• WHAT IS BEING ASKED: Your answer must consist solely of the line containing "A failed roll" and each line after it through the end of the data, copied exactly.

[DATASET CONTENT — start]

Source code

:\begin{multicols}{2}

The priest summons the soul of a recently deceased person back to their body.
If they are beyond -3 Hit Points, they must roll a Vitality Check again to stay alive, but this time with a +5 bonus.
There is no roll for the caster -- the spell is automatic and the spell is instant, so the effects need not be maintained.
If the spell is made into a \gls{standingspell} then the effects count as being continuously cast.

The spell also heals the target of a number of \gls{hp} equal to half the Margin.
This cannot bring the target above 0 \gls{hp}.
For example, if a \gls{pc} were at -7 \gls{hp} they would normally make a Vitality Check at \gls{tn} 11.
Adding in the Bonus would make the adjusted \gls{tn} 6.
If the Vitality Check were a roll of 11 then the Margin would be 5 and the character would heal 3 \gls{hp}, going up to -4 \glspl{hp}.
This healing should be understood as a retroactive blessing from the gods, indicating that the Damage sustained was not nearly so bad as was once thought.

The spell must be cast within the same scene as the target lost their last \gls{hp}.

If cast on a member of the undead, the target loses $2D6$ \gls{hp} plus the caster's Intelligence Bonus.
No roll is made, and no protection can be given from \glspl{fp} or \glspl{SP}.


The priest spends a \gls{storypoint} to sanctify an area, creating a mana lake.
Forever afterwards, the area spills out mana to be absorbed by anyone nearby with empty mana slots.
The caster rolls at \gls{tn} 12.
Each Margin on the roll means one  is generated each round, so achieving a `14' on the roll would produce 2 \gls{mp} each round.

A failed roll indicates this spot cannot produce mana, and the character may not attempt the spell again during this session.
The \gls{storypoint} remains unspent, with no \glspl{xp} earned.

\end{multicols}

[DATASET CONTENT — finish]

• EXPECTED ANSWER:
A failed roll indicates this spot cannot produce mana, and the character may not attempt the spell again during this session.
The \gls{storypoint} remains unspent, with no \glspl{xp} earned.

\end{multicols}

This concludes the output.